Microdiscectomy – This is the most common procedure used to treat a single herniated disc, and is done through a small incision at the level of the disc herniation (confirmed with intra-operative Xray imaging). The herniated part of the disc is removed along with any additional fragments that are putting pressure on the spinal nerve. A larger procedure may be required if there are disc herniations at more than one level.

Rehabilitation - A simple walking program (such as 30 minutes each day) is recommended, along with specific exercises to help restore strength and flexibility to your back and legs. Hydrotherapy is also useful in the early stages (as long as the wound is sealed with a waterproof dressing). To reduce the risk of repeat herniation, you may be prohibited from bending, lifting, and twisting for the first few weeks after surgery, and sitting should be limited to 30 minutes three times per day in the first 2-4 weeks.  Driving is also not recommended for 4-6 weeks.


With both surgical and nonsurgical treatment, there is a 10-12% chance that the disc will herniate again.

The risk of nonsurgical treatment is that your symptoms may take a long time to resolve.
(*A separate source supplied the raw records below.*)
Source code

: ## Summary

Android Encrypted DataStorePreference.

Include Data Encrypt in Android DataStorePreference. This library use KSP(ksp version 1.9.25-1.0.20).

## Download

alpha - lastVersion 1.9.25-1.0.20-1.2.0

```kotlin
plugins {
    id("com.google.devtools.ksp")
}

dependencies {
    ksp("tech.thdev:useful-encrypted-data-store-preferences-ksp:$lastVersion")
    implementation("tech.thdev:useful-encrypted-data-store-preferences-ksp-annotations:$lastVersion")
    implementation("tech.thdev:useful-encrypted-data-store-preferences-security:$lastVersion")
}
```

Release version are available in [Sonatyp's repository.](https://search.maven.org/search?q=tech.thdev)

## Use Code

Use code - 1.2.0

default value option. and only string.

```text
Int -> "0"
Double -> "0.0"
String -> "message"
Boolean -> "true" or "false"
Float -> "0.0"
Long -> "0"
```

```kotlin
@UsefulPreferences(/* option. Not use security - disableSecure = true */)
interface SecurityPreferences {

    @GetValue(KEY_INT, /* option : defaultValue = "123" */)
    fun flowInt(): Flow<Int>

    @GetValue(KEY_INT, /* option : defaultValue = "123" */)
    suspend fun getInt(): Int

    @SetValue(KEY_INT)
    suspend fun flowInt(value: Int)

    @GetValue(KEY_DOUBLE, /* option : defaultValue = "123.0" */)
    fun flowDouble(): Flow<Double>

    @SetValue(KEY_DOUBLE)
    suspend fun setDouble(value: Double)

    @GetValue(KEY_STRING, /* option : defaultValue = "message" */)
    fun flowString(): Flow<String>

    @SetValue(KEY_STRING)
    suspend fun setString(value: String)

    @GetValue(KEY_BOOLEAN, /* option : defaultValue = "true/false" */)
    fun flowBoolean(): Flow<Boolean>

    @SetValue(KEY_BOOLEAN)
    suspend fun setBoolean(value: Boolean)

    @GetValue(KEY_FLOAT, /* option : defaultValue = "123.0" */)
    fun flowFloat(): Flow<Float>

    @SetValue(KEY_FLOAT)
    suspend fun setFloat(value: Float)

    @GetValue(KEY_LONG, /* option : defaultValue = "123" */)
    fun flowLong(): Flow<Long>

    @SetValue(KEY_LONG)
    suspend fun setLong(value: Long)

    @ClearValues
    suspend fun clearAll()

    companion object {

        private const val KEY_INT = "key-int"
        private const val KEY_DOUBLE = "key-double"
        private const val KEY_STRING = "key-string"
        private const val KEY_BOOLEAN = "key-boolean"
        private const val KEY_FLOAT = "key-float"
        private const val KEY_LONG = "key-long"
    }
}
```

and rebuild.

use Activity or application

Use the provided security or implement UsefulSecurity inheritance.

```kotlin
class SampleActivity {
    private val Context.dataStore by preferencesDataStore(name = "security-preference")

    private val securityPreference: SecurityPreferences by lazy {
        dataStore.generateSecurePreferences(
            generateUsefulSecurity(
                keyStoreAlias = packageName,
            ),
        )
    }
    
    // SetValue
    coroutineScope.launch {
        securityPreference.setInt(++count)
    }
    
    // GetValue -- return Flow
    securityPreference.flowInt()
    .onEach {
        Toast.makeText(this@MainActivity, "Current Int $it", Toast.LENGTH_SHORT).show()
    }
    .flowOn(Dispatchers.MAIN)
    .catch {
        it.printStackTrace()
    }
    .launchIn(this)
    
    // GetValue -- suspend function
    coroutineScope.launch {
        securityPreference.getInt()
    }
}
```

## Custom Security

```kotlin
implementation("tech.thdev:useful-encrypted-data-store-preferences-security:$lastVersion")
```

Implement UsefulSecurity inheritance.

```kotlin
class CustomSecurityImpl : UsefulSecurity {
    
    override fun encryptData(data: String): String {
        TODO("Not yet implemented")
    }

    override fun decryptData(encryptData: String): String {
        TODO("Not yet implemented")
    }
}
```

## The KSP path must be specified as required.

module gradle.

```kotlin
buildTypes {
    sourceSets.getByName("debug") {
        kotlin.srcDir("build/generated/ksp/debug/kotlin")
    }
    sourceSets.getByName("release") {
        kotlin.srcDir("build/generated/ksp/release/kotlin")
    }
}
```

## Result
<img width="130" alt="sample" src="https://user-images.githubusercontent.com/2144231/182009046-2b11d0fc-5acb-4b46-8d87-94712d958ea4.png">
Patients who try nonsurgical treatment for too long before electing to have surgery may experience less improvement of pain and function than those who elect to have surgery earlier. 
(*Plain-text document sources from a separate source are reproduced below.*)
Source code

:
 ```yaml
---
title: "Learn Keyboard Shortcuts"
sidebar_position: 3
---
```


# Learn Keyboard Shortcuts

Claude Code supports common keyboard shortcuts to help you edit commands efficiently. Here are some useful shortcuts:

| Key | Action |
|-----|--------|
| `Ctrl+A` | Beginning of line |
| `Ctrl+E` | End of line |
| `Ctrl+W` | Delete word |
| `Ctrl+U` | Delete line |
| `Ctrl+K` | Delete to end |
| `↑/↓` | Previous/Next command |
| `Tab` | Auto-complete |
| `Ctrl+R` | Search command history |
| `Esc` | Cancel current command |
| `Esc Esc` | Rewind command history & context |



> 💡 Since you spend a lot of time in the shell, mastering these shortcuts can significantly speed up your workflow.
Surgical risks - There are minor risks associated with every surgical procedure, and include bleeding, infection, and reaction to anaesthesia. 

Specific complications from surgery for a herniated disc include:

  • Nerve injury
  • Infection
  • Tear of the sac covering the nerves (dural tear)
  • Hematoma causing nerve compression
  • Recurrent disc herniation
  • Need for further surgery


Overall, the results of microdiscectomy surgery are generally very good. Patients tend to see more improvement of leg pain than back pain. Most patients are able to resume their normal activities after a period of recovery following surgery. Typically, the first symptom to improve is pain, followed by overall strength of the leg, and then sensation (once the pressure is relieved from the nerve, the nerve “regenerates” at about 1mm per day – improvements or full return may not occur for more than 12-24 months).